Rares sont les albums où le langage, les dialogues, la matière littéraire font l’objet d’un travail méticuleux. Non pas que les scénaristes ou autres auteurs délaissent cet aspect de la création, mais dans leur souci d’efficacité, de vraisemblance ou de concision, ils sont contraints à de nombreuses concessions.
Parfois, au détour d’un album, se nichent le dialogue bien ciselé, la verve truculente, le bon mot bien placé. Quand l’auteur est bien inspiré, on touche à des moments de pure poésie. Le décalage avec le discours habituel peut apporter son lot d’élévation et/ou d’humour. Alain Ayroles, entre autres, s’est ainsi frotté à l’alexandrin dans « De cape et de croc » (éd.Delcourt).

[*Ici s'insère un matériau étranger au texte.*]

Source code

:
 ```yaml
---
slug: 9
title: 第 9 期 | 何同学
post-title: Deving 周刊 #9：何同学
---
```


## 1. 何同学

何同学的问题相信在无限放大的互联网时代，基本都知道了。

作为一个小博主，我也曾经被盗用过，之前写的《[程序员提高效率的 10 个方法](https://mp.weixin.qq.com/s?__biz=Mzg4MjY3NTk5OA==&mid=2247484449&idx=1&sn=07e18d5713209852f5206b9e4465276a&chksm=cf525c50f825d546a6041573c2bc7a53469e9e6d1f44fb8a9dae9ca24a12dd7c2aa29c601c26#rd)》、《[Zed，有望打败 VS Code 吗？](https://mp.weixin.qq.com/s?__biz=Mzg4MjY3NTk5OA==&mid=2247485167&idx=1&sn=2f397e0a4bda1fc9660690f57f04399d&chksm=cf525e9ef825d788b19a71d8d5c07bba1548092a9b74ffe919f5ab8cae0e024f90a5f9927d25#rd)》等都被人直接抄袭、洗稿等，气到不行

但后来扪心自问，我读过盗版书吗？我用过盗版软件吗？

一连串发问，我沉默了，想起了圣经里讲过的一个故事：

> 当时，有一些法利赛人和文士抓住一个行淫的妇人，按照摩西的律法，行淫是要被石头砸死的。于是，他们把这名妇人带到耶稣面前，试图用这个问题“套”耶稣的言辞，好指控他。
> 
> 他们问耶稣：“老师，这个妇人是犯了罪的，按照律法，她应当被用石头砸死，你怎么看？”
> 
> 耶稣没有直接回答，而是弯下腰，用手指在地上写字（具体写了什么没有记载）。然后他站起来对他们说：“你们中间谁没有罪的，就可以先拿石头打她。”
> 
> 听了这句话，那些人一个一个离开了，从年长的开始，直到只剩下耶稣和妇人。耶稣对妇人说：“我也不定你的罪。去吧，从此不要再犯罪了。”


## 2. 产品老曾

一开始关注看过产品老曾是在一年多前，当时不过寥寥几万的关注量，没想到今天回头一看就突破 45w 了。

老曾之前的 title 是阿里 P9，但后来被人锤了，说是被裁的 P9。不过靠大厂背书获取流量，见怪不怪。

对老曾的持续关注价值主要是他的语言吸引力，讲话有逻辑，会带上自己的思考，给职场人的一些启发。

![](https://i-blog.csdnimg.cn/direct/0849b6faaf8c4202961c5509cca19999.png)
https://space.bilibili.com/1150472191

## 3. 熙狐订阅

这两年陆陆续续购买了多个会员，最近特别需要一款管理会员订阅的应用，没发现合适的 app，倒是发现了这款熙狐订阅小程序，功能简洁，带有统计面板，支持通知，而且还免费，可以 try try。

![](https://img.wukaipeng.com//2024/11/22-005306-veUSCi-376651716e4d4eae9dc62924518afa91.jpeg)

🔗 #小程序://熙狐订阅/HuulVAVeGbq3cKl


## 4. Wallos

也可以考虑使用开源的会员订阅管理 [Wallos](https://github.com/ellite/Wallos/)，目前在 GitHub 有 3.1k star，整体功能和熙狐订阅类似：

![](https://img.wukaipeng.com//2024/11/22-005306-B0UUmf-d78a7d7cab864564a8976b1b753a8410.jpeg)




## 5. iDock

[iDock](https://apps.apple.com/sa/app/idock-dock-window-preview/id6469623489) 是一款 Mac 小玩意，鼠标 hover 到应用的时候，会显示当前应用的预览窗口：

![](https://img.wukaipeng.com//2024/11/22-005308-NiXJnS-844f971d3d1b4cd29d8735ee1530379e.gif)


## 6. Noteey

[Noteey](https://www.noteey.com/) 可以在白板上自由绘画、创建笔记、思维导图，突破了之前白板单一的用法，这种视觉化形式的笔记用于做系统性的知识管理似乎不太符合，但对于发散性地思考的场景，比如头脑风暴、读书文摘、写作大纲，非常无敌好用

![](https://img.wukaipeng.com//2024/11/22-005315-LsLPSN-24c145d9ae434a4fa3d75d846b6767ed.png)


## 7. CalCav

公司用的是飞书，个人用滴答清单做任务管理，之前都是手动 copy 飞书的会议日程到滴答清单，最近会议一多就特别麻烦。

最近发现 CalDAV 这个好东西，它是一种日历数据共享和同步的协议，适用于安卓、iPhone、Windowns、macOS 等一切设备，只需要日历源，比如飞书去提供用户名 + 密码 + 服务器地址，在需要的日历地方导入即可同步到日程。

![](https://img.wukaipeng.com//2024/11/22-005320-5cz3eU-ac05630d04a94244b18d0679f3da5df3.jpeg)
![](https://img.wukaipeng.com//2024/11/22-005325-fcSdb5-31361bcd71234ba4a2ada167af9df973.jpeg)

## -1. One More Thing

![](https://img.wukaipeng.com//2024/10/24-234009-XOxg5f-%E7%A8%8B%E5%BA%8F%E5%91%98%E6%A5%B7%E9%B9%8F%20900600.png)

Ici aussi, l’alexandrin est bien au centre du nouveau récit de Pascal Rabaté et Alain Kokor. Dans son titre, tout d’abord (« Alexandrin ou l’art de faire des vers à pied« ), également dans le nom du personnage principal (le si bien nommé Alexandrin de Vanneville), mais avant tout dans les paroles de ce poète errant. Pas tout à fait vagabond, presque philosophe, assurément philanthrope, Alexandrin propose ses vers à qui sera suffisamment sensible pour les recevoir. Pour adoucir les vicissitudes de l’existence, il se fait un devoir de rimer et rythmer chacune de ses phrases. Tout y est, de la césure aux douze pieds ! Sa route va croiser celle de Kévin, jeune garçon en rupture de ban familial. Alexandrin va le prendre sous son aile, le faire rimailler et surtout lui proposer une autre existence où la poésie pourrait changer le cœur des hommes…
Quel plaisir de retrouver Alain Kokor et son talent d’ « émerveilleur » ! Quel joie de le voir s’associer avec Pascal Rabaté, l’artisan des petites joies. Leurs univers étaient faits pour se rencontrer, s’enrichir l’un l’autre. La poésie de l’un, la bonhomie de l’autre et le génie des deux permettent à cet album édité chez Futuropolis de se hausser très vite dans mes recommandations de la rentrée !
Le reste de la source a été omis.